Abstract

Streptomyces rimosus lipases (SrLip) present an enzyme class that catalyzes the hydrolysis of triacylglycerols producing fatty acids and glycerols. The abrupt increase in catalytic activity of SrLip when found at water-oil interface is assigned as interfacial activation (IA). Since the latter is a complex function of interface charge, chemical composition, as well as substrate orientation and concentration, the role of individual factors and their combinations that trigger IA remains rather elusive. The aim of this work is to unravel the contribution of particular factor in IA by examining SrLip activity toward p-nitrophenylpalmitate (p-NPP) as a substrate incorporated in three chemically different self-assembled aggregates: gum Arabic, sodium deoxycholate and liposomes made of 1,2-dioleyl-sn-glycero-3-phosphocholine (DOPC) lipids, and at two different pH values (pH = 6.8 and pH = 10.0). Spectrophotometric (UV/Vis) study revealed that SrLip catalyzes p-NPP hydrolysis when the substrate is embedded in sodium deoxycholate at both pH values, suggesting that the coupling of favorable interface charge and substrate orientation drives the interfacial activation.
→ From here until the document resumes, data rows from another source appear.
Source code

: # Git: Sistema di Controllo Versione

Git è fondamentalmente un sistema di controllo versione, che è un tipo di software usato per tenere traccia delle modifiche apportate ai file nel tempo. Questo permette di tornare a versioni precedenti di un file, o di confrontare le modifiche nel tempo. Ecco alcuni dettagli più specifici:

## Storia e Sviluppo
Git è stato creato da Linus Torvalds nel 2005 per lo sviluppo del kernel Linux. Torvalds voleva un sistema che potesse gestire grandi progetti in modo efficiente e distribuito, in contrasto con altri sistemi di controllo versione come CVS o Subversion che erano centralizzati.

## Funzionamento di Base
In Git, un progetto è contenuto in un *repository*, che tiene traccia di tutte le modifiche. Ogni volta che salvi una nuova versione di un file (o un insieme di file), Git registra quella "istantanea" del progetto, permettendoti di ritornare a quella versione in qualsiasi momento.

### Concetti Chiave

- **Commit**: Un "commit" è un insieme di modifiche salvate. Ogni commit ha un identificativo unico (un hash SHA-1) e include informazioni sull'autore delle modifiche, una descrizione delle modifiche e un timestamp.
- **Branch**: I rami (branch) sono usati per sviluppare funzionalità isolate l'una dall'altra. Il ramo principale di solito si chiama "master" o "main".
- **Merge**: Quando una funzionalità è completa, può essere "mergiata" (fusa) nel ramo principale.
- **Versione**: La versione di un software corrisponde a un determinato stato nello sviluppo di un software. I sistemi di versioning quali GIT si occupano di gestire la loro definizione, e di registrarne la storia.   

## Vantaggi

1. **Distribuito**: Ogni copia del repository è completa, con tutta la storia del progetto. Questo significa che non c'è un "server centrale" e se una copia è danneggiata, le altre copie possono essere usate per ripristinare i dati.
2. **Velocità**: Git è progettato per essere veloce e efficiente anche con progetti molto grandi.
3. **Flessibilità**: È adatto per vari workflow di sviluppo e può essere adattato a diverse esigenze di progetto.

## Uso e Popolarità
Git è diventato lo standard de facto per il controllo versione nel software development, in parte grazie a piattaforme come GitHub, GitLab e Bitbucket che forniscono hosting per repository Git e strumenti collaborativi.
Moreover, especially in alkaline conditions (pH = 10.0), hydrolysis of the ester bond of the substrate incorporated in DOPC bilayers occurs when appropriate orientation, concentration and arrangement are accomplished. All experiments were conducted in parallel on an inactive mutant SrLipS10/A as a reference. The molecular-level details of particular interface and accompanied substrates examined by all-atom molecular dynamics simulations revealed that the availability of p-NPP at these three interfaces decreases in the following order: sodium-deoxycholate > DOPC > model gum Arabic.